The Forbearance Agreement also requires that the Company enter into forbearance agreements with
respect to defaults under its public indentures with holders of at least a majority of the
Companys
10-1/2% Senior Notes due 2011 and at least 75% of the Companys 9-7/8% Senior Subordinated Notes
due 2007 (the Senior Subordinated Notes).

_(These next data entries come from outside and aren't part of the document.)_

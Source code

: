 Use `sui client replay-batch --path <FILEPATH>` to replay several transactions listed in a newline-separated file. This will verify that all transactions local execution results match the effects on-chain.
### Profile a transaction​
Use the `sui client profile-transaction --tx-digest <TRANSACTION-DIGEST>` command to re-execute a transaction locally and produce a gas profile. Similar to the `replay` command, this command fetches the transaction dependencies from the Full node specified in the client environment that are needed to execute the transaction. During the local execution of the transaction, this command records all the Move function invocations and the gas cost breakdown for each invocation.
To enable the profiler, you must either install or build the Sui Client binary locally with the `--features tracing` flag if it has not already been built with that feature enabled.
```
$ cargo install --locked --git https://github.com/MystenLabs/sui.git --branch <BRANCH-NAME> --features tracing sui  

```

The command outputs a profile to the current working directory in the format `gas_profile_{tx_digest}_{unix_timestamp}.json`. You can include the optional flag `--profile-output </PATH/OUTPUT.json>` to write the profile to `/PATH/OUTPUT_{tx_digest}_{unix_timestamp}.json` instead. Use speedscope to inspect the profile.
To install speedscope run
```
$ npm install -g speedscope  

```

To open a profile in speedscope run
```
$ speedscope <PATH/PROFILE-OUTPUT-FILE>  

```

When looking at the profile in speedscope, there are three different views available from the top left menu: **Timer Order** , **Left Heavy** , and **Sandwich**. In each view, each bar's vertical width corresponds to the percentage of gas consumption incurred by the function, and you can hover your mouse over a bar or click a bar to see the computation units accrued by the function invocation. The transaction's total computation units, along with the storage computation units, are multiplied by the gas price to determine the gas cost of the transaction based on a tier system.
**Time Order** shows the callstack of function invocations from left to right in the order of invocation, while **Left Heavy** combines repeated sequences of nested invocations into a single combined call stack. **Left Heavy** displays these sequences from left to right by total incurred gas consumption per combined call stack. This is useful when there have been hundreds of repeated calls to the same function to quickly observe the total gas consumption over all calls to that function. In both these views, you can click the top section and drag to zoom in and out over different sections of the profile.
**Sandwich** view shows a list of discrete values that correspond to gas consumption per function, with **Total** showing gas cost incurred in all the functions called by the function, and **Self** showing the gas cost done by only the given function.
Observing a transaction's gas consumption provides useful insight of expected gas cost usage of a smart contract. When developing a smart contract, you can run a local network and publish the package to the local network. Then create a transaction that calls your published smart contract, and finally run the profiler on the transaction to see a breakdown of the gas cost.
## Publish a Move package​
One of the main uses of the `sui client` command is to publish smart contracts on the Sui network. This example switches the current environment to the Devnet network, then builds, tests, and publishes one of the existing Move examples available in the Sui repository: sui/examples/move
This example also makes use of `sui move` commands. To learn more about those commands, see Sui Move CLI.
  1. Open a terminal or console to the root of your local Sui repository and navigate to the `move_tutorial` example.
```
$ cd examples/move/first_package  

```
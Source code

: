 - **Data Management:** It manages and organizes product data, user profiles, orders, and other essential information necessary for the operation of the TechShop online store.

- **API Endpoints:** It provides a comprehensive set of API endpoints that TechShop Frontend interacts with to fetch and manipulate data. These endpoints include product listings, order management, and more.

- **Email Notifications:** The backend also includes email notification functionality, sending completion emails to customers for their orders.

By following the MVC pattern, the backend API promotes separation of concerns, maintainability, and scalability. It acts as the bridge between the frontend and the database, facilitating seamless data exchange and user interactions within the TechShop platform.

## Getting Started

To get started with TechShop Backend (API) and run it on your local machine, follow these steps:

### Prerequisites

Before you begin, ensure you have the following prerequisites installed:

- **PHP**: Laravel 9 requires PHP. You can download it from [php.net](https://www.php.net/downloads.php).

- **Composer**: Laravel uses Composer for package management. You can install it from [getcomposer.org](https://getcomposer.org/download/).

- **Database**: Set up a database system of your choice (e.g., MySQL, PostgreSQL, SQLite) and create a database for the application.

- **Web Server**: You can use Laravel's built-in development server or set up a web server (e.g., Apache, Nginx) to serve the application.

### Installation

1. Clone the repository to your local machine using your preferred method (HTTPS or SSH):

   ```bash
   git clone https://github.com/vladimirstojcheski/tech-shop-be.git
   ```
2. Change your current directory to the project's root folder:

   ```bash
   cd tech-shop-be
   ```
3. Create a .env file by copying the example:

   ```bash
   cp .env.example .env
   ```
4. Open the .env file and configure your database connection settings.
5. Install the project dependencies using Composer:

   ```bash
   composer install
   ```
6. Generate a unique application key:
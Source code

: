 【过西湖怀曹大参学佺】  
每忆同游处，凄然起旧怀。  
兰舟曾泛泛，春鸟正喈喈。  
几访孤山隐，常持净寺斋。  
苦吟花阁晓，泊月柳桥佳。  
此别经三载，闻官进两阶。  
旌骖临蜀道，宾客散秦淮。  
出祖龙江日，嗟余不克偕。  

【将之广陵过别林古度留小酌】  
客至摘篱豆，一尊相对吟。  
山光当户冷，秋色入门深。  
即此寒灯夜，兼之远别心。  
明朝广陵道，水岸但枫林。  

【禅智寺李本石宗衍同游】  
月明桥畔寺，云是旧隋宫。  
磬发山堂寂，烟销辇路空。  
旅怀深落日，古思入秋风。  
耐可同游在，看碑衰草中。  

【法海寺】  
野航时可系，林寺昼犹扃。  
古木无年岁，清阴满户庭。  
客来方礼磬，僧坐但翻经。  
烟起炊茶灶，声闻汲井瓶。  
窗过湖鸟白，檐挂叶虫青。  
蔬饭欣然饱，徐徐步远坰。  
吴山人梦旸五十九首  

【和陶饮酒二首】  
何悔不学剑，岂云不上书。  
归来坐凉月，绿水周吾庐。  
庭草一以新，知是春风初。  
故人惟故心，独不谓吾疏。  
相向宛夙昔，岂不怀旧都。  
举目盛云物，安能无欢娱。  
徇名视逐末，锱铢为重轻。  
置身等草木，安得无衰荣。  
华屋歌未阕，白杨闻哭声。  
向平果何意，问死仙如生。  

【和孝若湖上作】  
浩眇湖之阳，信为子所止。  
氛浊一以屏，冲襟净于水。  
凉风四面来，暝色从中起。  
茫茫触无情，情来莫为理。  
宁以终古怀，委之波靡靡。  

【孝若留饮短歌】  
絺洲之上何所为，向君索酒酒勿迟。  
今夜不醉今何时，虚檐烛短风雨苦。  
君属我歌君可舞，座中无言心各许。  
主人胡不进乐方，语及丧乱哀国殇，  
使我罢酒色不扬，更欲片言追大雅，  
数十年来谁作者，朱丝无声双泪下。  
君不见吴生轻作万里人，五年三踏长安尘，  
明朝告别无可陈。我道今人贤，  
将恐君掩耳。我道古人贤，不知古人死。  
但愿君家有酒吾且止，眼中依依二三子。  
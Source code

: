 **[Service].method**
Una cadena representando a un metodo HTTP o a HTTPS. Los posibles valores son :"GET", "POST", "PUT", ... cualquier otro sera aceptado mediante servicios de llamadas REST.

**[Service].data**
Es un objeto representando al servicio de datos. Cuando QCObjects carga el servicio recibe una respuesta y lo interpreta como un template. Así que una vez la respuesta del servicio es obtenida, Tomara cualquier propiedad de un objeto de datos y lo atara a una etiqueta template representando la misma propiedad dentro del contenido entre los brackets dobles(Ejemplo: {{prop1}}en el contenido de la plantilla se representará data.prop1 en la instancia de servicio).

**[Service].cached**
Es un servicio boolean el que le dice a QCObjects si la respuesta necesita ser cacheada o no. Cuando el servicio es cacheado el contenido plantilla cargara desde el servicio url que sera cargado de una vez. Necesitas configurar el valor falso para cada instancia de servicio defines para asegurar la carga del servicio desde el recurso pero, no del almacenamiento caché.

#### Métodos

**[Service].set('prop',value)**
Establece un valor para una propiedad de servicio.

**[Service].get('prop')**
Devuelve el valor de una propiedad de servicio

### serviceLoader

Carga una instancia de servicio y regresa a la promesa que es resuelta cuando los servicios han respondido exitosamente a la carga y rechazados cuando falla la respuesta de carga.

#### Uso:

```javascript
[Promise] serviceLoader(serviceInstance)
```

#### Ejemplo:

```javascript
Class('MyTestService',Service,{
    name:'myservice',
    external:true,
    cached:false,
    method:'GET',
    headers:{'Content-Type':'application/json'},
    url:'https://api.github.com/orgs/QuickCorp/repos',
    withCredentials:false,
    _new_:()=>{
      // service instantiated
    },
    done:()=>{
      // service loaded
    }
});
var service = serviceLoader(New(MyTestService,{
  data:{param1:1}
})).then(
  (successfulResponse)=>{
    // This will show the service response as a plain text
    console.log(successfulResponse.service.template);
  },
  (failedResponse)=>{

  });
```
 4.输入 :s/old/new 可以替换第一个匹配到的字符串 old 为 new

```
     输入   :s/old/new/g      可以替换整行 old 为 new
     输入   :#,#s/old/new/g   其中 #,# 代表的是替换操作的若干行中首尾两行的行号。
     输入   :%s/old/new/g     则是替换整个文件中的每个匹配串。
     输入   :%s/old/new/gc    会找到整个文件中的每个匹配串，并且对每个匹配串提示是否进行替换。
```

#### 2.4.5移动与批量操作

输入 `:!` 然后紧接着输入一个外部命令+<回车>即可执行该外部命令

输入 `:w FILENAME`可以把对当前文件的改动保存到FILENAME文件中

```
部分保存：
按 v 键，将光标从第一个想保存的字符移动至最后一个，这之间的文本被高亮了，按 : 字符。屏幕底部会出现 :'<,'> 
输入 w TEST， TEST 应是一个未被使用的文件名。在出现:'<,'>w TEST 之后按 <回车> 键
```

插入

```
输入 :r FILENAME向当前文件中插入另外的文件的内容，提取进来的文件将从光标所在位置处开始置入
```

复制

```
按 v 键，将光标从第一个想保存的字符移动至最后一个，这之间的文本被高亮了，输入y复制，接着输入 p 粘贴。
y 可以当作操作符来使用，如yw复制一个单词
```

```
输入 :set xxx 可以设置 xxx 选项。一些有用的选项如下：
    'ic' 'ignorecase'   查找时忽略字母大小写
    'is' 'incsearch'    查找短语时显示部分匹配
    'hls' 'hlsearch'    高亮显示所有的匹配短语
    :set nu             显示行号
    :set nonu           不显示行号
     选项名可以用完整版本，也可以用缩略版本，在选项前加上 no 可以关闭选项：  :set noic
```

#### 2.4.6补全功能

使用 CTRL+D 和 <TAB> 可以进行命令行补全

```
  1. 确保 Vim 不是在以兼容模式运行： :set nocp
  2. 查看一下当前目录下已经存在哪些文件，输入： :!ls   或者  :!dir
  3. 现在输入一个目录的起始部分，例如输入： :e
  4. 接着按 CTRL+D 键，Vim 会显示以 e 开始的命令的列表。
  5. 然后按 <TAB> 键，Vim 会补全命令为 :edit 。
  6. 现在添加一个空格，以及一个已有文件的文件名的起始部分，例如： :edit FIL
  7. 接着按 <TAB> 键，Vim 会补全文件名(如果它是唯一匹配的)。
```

A copy of the Forbearance Agreement is attached hereto as Exhibit 10.1 and incorporated herein by
reference.
Item 8.01 Other Events
On April 12, 2007, the Company issued a press release (the Press Release) announcing the
Forbearance Agreement. The Press Release also announced, among other things, that the Company was
engaged in continuing discussions regarding waiver and forbearance arrangements with an ad hoc
committee of noteholders and would not make the interest payment due on April 16, 2007 on the
Senior Subordinated Notes. A copy of the Press Release is attached hereto as Exhibit 99.1 and
incorporated herein by reference.
Item 9.01 Financial Statements and Exhibits
(d) Exhibits
10.1
Forbearance Agreement, dated as of April 5, 2007, under the
Amended and Restated Credit Agreement, dated as of October 16,
2006, among Bally Total Fitness Holding
Corporation, as Borrower, the lender parties thereto, JP
Morgan Chase Bank, N.A., as Agent and Morgan Stanley Senior Funding, Inc., as Syndication Agent.
99.1 Press Release, dated April 12, 2007.